Beginn der Versicherung beim Clearingverfahren
Viele Auftraggeber bitten ihre Auftragnehmer, eine Zustimmung zum späteren Eintritt der Versicherungspflicht zu geben. Worum es dabei geht, ist einfach: Ohne diese Zustimmung ist der Auftraggeber in jedem Fall verpflichtet, die Sozialversicherungsbeiträge der Versicherten zu zahlen – und das rückwirkend seit Aufnahme der Tätigkeit. Die "Vermeidung etwaiger Nachzahlungen", mit der Auftraggeber entsprechende Erklärungen gegenüber den Selbstständigen meist begründen, ist also ziemlich einseitig. Die Beiträge zur Kranken- und Rentenabsicherung muss die Beschäftigte, die so etwas wirksam unterzeichnet, dann komplett selbst aufbringen und – dazu später mehr – auch tatsächlich bereits aufgebracht haben.
Wenn der oder die Beschäftigte also wirklich selbstständig tätig sein und entsprechend die Versicherungskosten allein tragen will, weil sie im Honorar tatsächlich eingepreist wurden und die Umstände des Auftrags nicht eindeutig für eine Scheinselbstständigkeit sprechen, kann eine entsprechende Rückversicherung des Auftraggebers gegen böse Überraschungen durch das Clearingverfahren in Ordnung gehen.

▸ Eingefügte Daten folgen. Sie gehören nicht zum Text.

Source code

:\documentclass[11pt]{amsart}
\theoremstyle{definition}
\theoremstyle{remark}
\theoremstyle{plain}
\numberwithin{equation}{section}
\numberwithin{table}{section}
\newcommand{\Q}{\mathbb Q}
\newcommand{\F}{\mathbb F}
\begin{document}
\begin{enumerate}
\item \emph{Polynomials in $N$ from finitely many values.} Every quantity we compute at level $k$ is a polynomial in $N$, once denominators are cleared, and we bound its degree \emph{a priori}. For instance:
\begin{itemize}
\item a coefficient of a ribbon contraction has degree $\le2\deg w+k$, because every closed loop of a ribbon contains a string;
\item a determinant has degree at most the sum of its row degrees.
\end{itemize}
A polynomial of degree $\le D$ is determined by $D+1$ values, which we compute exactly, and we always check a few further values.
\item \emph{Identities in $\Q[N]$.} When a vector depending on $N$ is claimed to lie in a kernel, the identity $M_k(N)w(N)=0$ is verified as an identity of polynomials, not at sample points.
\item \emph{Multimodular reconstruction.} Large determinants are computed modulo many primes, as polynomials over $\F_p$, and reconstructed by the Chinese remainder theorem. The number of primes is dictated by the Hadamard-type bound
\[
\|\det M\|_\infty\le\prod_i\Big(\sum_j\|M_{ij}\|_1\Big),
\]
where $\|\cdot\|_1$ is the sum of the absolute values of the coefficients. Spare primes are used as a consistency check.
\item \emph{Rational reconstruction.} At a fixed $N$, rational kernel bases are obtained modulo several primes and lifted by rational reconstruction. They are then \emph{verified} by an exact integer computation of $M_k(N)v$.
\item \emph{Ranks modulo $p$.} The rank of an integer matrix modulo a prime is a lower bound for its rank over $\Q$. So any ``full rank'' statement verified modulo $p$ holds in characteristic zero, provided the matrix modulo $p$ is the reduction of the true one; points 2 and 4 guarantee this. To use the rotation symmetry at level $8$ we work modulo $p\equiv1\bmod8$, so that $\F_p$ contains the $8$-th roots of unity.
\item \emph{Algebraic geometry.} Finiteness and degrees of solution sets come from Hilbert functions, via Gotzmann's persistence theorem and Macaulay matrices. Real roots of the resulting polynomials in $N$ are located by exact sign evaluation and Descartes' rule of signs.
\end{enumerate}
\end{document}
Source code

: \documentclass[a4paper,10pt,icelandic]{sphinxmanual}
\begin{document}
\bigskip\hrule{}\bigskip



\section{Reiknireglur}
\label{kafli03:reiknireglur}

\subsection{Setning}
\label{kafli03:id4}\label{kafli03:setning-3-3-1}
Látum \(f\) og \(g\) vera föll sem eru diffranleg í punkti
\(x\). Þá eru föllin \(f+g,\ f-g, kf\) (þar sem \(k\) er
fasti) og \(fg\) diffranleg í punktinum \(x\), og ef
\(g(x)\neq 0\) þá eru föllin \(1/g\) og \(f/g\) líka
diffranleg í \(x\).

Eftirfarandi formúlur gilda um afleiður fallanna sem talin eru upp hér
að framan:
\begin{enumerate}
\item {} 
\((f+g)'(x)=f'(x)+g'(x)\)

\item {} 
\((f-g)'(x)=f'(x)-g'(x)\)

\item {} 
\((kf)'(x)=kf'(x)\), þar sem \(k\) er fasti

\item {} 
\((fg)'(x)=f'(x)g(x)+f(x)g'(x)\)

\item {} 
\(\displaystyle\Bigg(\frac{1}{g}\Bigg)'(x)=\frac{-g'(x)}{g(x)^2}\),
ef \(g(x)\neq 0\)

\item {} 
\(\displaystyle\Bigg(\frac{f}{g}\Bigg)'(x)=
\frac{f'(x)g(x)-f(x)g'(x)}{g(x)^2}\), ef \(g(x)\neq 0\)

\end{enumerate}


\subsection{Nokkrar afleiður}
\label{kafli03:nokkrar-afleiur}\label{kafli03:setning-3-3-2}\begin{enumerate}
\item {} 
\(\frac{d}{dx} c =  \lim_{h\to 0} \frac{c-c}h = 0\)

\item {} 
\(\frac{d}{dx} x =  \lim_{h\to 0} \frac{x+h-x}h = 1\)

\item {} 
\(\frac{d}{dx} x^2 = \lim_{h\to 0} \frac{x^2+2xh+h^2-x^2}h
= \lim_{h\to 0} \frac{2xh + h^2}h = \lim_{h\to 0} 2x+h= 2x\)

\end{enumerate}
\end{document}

Er erhält damit quasi – wenn der Auftragnehmer bzw. die Auftragnehmerin das wirklich will – eine Prämie dafür, dass eine frühe Klärung gesucht und eine Scheinselbstständigkeit nicht wissentlich angestrebt wird. Es muss von vornherein feststehen, dass beide Seiten von einem fairen, echten Vertrag zur Selbstständigkeit ausgehen. Die Zustimmung ist deshalb auch ausschließlich verbindlich, wenn die Klärung innerhalb eines Monats nach Aufnahme der Tätigkeit begonnen wird. Danach kann sie ausschließlich durch die Beschäftigte erklärt werden.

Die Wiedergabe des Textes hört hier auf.